Thomas Sheridan

Research Anthropologist, Southwest Center
Professor of Anthropology, School of Anthropology

Thomas E. Sheridan is Research Anthropologist and Professor of Anthropology at the Southwest Center and School of Anthropology of the University of Arizona.  He was named a Distinguished Outreach Professor at UA in 2016.  He has written or co-edited sixteen books and monographs including Arizona: A History, Revised Edition (UA Press 2012), Landscapes of Fraud: Mission Tumacácori, the Baca Float, and the Betrayal of the O’odham (UA Press 2006), Stitching the West Back Together: Conservation of Working Landscapes (with Susan Charnley and Gary Nabhan: U Chicago, 2014), The Border and Its Bodies: The Embodiment of Risk on the U.S.-México Line (with Randall McGuire: UA Press 2019), and Moquis and Kastiilam: Hopis, Spaniards and the Trauma of History, Vol. I (with S. Koyiyumptewa, A. Daughters, D. Brenneman, TJ Ferguson, L. Kuwanwisiwma, and L. Lomayestewa, UA Press, 2015).  Vol. II will be published in Spring 2020, completing the Hopi History Project, a formal collaboration between the University of Arizona and the Hopi Tribe which compares and contrasts what Spanish officials and Franciscan missionaries wrote about the Hopis (“Moquis”) with Hopi oral traditions about the Spaniards (Kastiilam).  He is currently working with the Pascua Yaqui Tribe to develop a Yaqui Ethnography and Cultural Landscapes Project and carrying out research for an Ethnographic Overview of Ranching and Agriculture at Capitol Reef National Park in Utah.
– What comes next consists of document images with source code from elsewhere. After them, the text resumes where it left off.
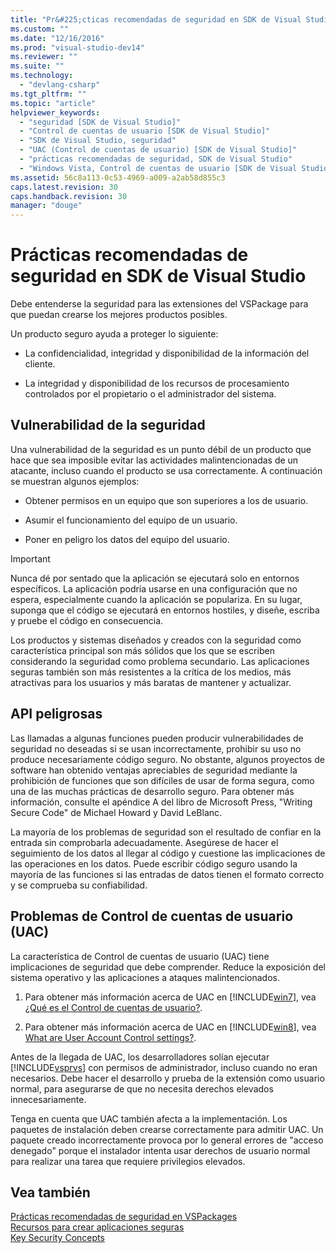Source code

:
 ```yaml
---
title: "Pr&#225;cticas recomendadas de seguridad en SDK de Visual Studio | Microsoft Docs"
ms.custom: ""
ms.date: "12/16/2016"
ms.prod: "visual-studio-dev14"
ms.reviewer: ""
ms.suite: ""
ms.technology: 
  - "devlang-csharp"
ms.tgt_pltfrm: ""
ms.topic: "article"
helpviewer_keywords: 
  - "seguridad [SDK de Visual Studio]"
  - "Control de cuentas de usuario [SDK de Visual Studio]"
  - "SDK de Visual Studio, seguridad"
  - "UAC (Control de cuentas de usuario) [SDK de Visual Studio]"
  - "prácticas recomendadas de seguridad, SDK de Visual Studio"
  - "Windows Vista, Control de cuentas de usuario [SDK de Visual Studio]"
ms.assetid: 56c8a113-0c53-4969-a009-a2ab58d855c3
caps.latest.revision: 30
caps.handback.revision: 30
manager: "douge"
---
```

# Pr&#225;cticas recomendadas de seguridad en SDK de Visual Studio
Debe entenderse la seguridad para las extensiones del VSPackage para que puedan crearse los mejores productos posibles.  
  
 Un producto seguro ayuda a proteger lo siguiente:  
  
-   La confidencialidad, integridad y disponibilidad de la información del cliente.  
  
-   La integridad y disponibilidad de los recursos de procesamiento controlados por el propietario o el administrador del sistema.  
  
## Vulnerabilidad de la seguridad  
 Una vulnerabilidad de la seguridad es un punto débil de un producto que hace que sea imposible evitar las actividades malintencionadas de un atacante, incluso cuando el producto se usa correctamente. A continuación se muestran algunos ejemplos:  
  
-   Obtener permisos en un equipo que son superiores a los de usuario.  
  
-   Asumir el funcionamiento del equipo de un usuario.  
  
-   Poner en peligro los datos del equipo del usuario.  
  
> [!IMPORTANT]
>  Nunca dé por sentado que la aplicación se ejecutará solo en entornos específicos. La aplicación podría usarse en una configuración que no espera, especialmente cuando la aplicación se populariza. En su lugar, suponga que el código se ejecutará en entornos hostiles, y diseñe, escriba y pruebe el código en consecuencia.  
  
 Los productos y sistemas diseñados y creados con la seguridad como característica principal son más sólidos que los que se escriben considerando la seguridad como problema secundario. Las aplicaciones seguras también son más resistentes a la crítica de los medios, más atractivas para los usuarios y más baratas de mantener y actualizar.  
  
## API peligrosas  
 Las llamadas a algunas funciones pueden producir vulnerabilidades de seguridad no deseadas si se usan incorrectamente, prohibir su uso no produce necesariamente código seguro. No obstante, algunos proyectos de software han obtenido ventajas apreciables de seguridad mediante la prohibición de funciones que son difíciles de usar de forma segura, como una de las muchas prácticas de desarrollo seguro. Para obtener más información, consulte el apéndice A del libro de Microsoft Press, "Writing Secure Code" de Michael Howard y David LeBlanc.  
  
 La mayoría de los problemas de seguridad son el resultado de confiar en la entrada sin comprobarla adecuadamente. Asegúrese de hacer el seguimiento de los datos al llegar al código y cuestione las implicaciones de las operaciones en los datos. Puede escribir código seguro usando la mayoría de las funciones si las entradas de datos tienen el formato correcto y se comprueba su confiabilidad.  
  
## Problemas de Control de cuentas de usuario \(UAC\)  
 La característica de Control de cuentas de usuario \(UAC\) tiene implicaciones de seguridad que debe comprender. Reduce la exposición del sistema operativo y las aplicaciones a ataques malintencionados.  
  
1.  Para obtener más información acerca de UAC en [!INCLUDE[win7](../debugger/includes/win7_md.md)], vea [¿Qué es el Control de cuentas de usuario?](http://go.microsoft.com/fwlink/?linkid=159927).  
  
2.  Para obtener más información acerca de UAC en [!INCLUDE[win8](../debugger/includes/win8_md.md)], vea [What are User Account Control settings?](http://windows.microsoft.com/windows-8/what-are-uac-settings).  
  
 Antes de la llegada de UAC, los desarrolladores solían ejecutar [!INCLUDE[vsprvs](../code-quality/includes/vsprvs_md.md)] con permisos de administrador, incluso cuando no eran necesarios. Debe hacer el desarrollo y prueba de la extensión como usuario normal, para asegurarse de que no necesita derechos elevados innecesariamente.  
  
 Tenga en cuenta que UAC también afecta a la implementación. Los paquetes de instalación deben crearse correctamente para admitir UAC. Un paquete creado incorrectamente provoca por lo general errores de "acceso denegado" porque el instalador intenta usar derechos de usuario normal para realizar una tarea que requiere privilegios elevados.  
  
## Vea también  
 [Prácticas recomendadas de seguridad en VSPackages](../extensibility/internals/best-practices-for-security-in-vspackages.md)   
 [Recursos para crear aplicaciones seguras](http://msdn.microsoft.com/es-es/0ebf5f69-76f2-498a-a2df-83cf3443e132)   
 [Key Security Concepts](../Topic/Key%20Security%20Concepts.md)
Dr. Sheridan is chairman emeritus of the Canoa Ranch Foundation and former chair of Pima County’s Canoa Ranch Conservation Committee. He is a member of Pima County’s Conservation Acquisition Commission, a part of its visionary Sonoran Desert Conservation Plan, during which he chaired the Ranch Conservation Technical Advisory Team.  He is past president of the Anthropology & Environment Society of the American Anthropological Association, and currently serves on the board of the Altar Valley Conservation Alliance, a not-for-profit organization of ranchers dedicated to the conservation of open space, biodiversity, and working ranches in the Altar Valley southwest of Tucson.  He received the Sonoran Institute’s Faces of Conservation: Sustainable Communities Award in 2007, the Earl Carroll Fellowship from the School of Social and Behavioral Sciences at the University of Arizona in 2009, the Alene Dunlap Smith and Paul Smith Award for Lifetime Achievement from the Tucson Pima County Historical Commission in 2016, and the Byron Cummings Award from the Arizona Archaeological and Historical Society in 2016. He was named a Distinguished Outreach Professor at the University of Arizona in 2016.